O falso médico em geral entra em contato com a pessoa que consta como responsável na ficha do paciente. Descreve o tratamento e dá tantos detalhes sobre a pessoa internada que o familiar acredita que seja de fato um médico.

Foi o que aconteceu, por exemplo, com o taxista Jarbas Donizete, cuja mãe, que morreu há dois meses, ficou 32 dias internada na UTI. “Ligaram para a minha casa, deram todos os dados [da mãe dele]. Disseram que tinha que fazer um exame urgente porque tinham descoberto que ela estava com leucemia, pediram R$ 2,9 mil, ficamos desesperados.”

A reportagem da Rádio Bandeirantes entrou em contato com um desses golpistas. Ele atende o telefone dizendo que é “Carlos, o médico” e, quando recebe o pedido de falar pessoalmente no hospital e ali entregar o dinheiro, responde: “Não, esse é um procedimento indevido e antiético”.

No caso de Yara Feirante, o contato foi feito no telefone do apartamento do hospital e o pedido foi para comprar um remédio. “A pessoa se identificou como médico, disse que meu parente precisava tomar uma medicação cara e deu um número de conta para depositar cerca de R$ 2 mil para conseguir o remédio.”

Hacker

Mas como os golpistas conseguem os dados do paciente? A reportagem da Rádio Bandeirantes descobriu uma tática usada por eles: um hacker invade o sistema dos hospitais e captura dados de pacientes internados.

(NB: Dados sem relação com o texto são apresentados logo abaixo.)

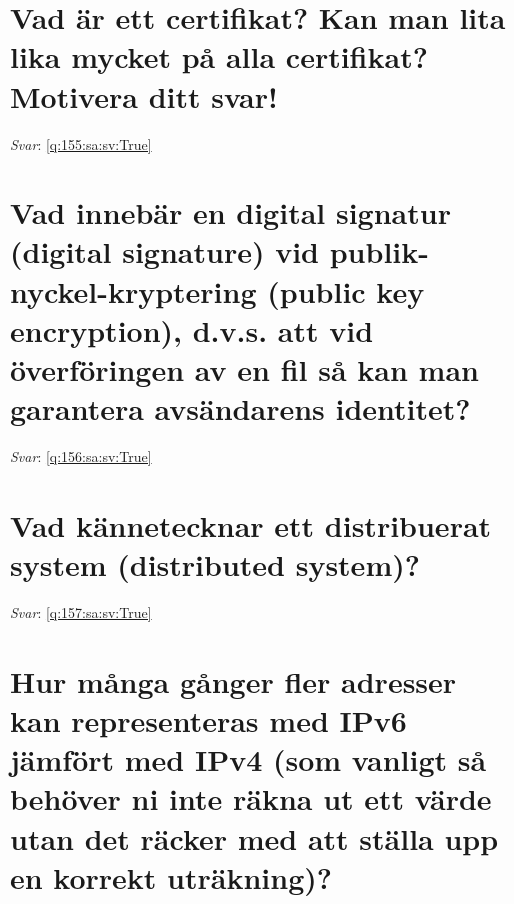 \documentclass[a4paper,11pt,oneside]{book}
\begin{document}
\begin{sloppypar}
\section{Vad \"ar ett certifikat? Kan man lita lika mycket p\r{a} alla certifikat? Motivera ditt svar!}

\label{q:155:sa:sv:False}

\vspace{2cm}

\noindent\makebox[\textwidth]{\hrulefill}

\vspace{1cm}

\textit{Svar}: \autoref{q:155:sa:sv:True}



\section{Vad inneb\"ar en digital signatur (digital signature) vid publik-nyckel-kryptering (public key encryption), d.v.s. att vid \"overf\"oringen av en fil s\r{a} kan man garantera avs\"andarens identitet?}

\label{q:156:sa:sv:False}

\vspace{2cm}

\noindent\makebox[\textwidth]{\hrulefill}

\vspace{1cm}

\textit{Svar}: \autoref{q:156:sa:sv:True}



\section{Vad k\"annetecknar ett distribuerat system (distributed system)?}

\label{q:157:sa:sv:False}

\vspace{2cm}

\noindent\makebox[\textwidth]{\hrulefill}

\vspace{1cm}

\textit{Svar}: \autoref{q:157:sa:sv:True}



\section{Hur m\r{a}nga g\r{a}nger fler adresser kan representeras med IPv6 j\"amf\"ort med IPv4 (som vanligt s\r{a} beh\"over ni inte r\"akna ut ett v\"arde utan det r\"acker med att st\"alla upp en korrekt utr\"akning)?}


\end{sloppypar}
\end{document}
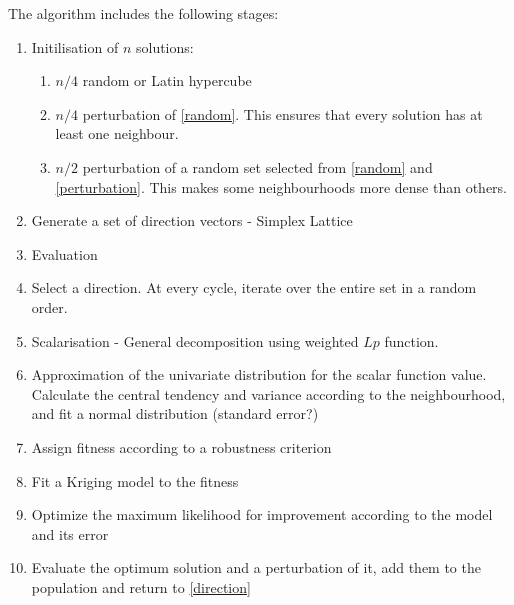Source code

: \documentclass[10pt]{llncs}
\begin{document}
The algorithm includes the following stages:
\begin{enumerate}
\item Initilisation of $n$ solutions:
	\begin{enumerate}
	\item \label{random} $n/4$ random or Latin hypercube
	\item \label{perturbation} $n/4$ perturbation of \ref{random}. This ensures that every solution has at least one neighbour.
	\item $n/2$ perturbation of a random set selected from \ref{random} and \ref{perturbation}. This makes some neighbourhoods more dense than others.
	\end{enumerate}
\item Generate a set of direction vectors - Simplex Lattice
\item Evaluation
\item \label{direction} Select a direction. At every cycle, iterate over the entire set in a random order.
\item Scalarisation - General decomposition using weighted $Lp$ function.
\item Approximation of the univariate distribution for the scalar function value. Calculate the central tendency and variance according to the neighbourhood, and fit a normal distribution (standard error?)
\item Assign fitness according to a robustness criterion
\item Fit a Kriging model to the fitness
\item Optimize the maximum likelihood for improvement according to the model and its error
\item Evaluate the optimum solution and a perturbation of it, add them to the population and return to \ref{direction}
\end{enumerate}
\end{document}
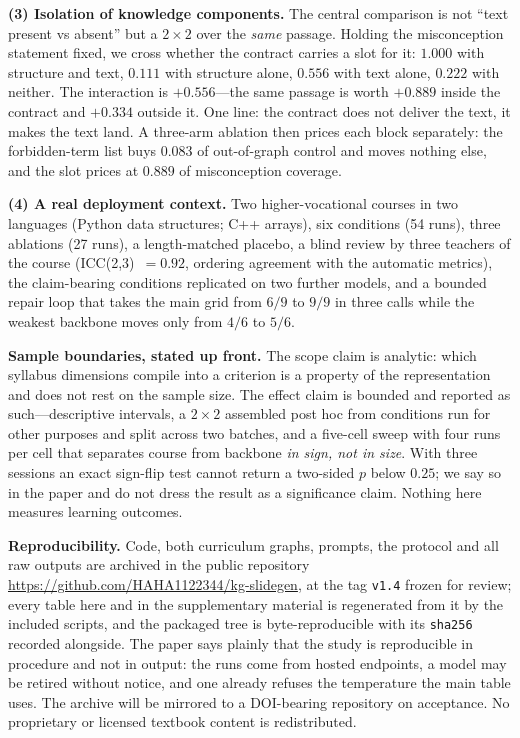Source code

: \documentclass[10pt,a4paper]{article}
\begin{document}
\textbf{(3) Isolation of knowledge components.} The central comparison is not
``text present vs absent'' but a $2\times2$ over the \emph{same} passage.
Holding the misconception statement fixed, we cross whether the contract carries
a slot for it: $1.000$ with structure and text, $0.111$ with structure alone,
$0.556$ with text alone, $0.222$ with neither. The interaction is $+0.556$---the
same passage is worth $+0.889$ inside the contract and $+0.334$ outside it. One
line: the contract does not deliver the text, it makes the text land. A
three-arm ablation then prices each block separately: the forbidden-term list
buys $0.083$ of out-of-graph control and moves nothing else, and the slot prices
at $0.889$ of misconception coverage.

\textbf{(4) A real deployment context.} Two higher-vocational courses in two
languages (Python data structures; C++ arrays), six conditions (54 runs), three
ablations (27 runs), a length-matched placebo, a blind review by three teachers
of the course (ICC(2,3)~$=0.92$, ordering agreement with the automatic metrics),
the claim-bearing conditions replicated on two further models, and a bounded
repair loop that takes the main grid from $6/9$ to $9/9$ in three calls while the
weakest backbone moves only from $4/6$ to $5/6$.

\textbf{Sample boundaries, stated up front.} The scope claim is analytic: which
syllabus dimensions compile into a criterion is a property of the representation
and does not rest on the sample size. The effect claim is bounded and reported as
such---descriptive intervals, a $2\times2$ assembled post hoc from conditions run
for other purposes and split across two batches, and a five-cell sweep with four
runs per cell that separates course from backbone \emph{in sign, not in size}.
With three sessions an exact sign-flip test cannot return a two-sided $p$ below
$0.25$; we say so in the paper and do not dress the result as a significance
claim. Nothing here measures learning outcomes.

\textbf{Reproducibility.} Code, both curriculum graphs, prompts, the protocol and
all raw outputs are archived in the public repository
\url{https://github.com/HAHA1122344/kg-slidegen}, at the tag
\texttt{v1.4} frozen for review; every table here and in the supplementary
material is regenerated from it by the included scripts, and the packaged tree is
byte-reproducible with its \texttt{sha256} recorded alongside. The paper says plainly that the study is reproducible in procedure and not in
output: the runs come from hosted endpoints, a model may be retired without
notice, and one already refuses the temperature the main table uses. The archive
will be mirrored to a DOI-bearing repository on acceptance. No proprietary or
licensed textbook content is redistributed.
\end{document}
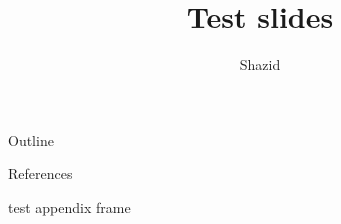 \documentclass[12pt, aspectratio=169]{beamer}
\title{Test slides}
\author{Shazid}
\begin{document}
	{
		\addtocounter{framenumber}{-2}    %

		\begin{frame}
			\titlepage
		\end{frame}

		\begin{frame}{Outline}
			\tableofcontents[subsectionstyle=hide]
		\end{frame}
	}

	

	\appendix

	\begingroup
		\renewcommand{\section}[2]{}%
		\begin{frame}[allowframebreaks]{References}
			\Wider{
				\def\bibfont{\footnotesize}
				
			}
		\end{frame}
	\endgroup

    \begin{frame}
        test appendix frame
    \end{frame}
\end{document}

Um desses hackers, que se identificou como Álvaro, disse à reportagem que conseguia obter todos os dados arquivados em sistema do hospital. Cada “entrada” no sistema custa de R$ 1,5 mil a R$ 2 mil.

Denúncias sobre a atuação do falso médico estão sendo investigadas pela Delegacia de Itapevi, onde vários casos ocorreram, mas os responsáveis pelo golpe ainda não foram identificados.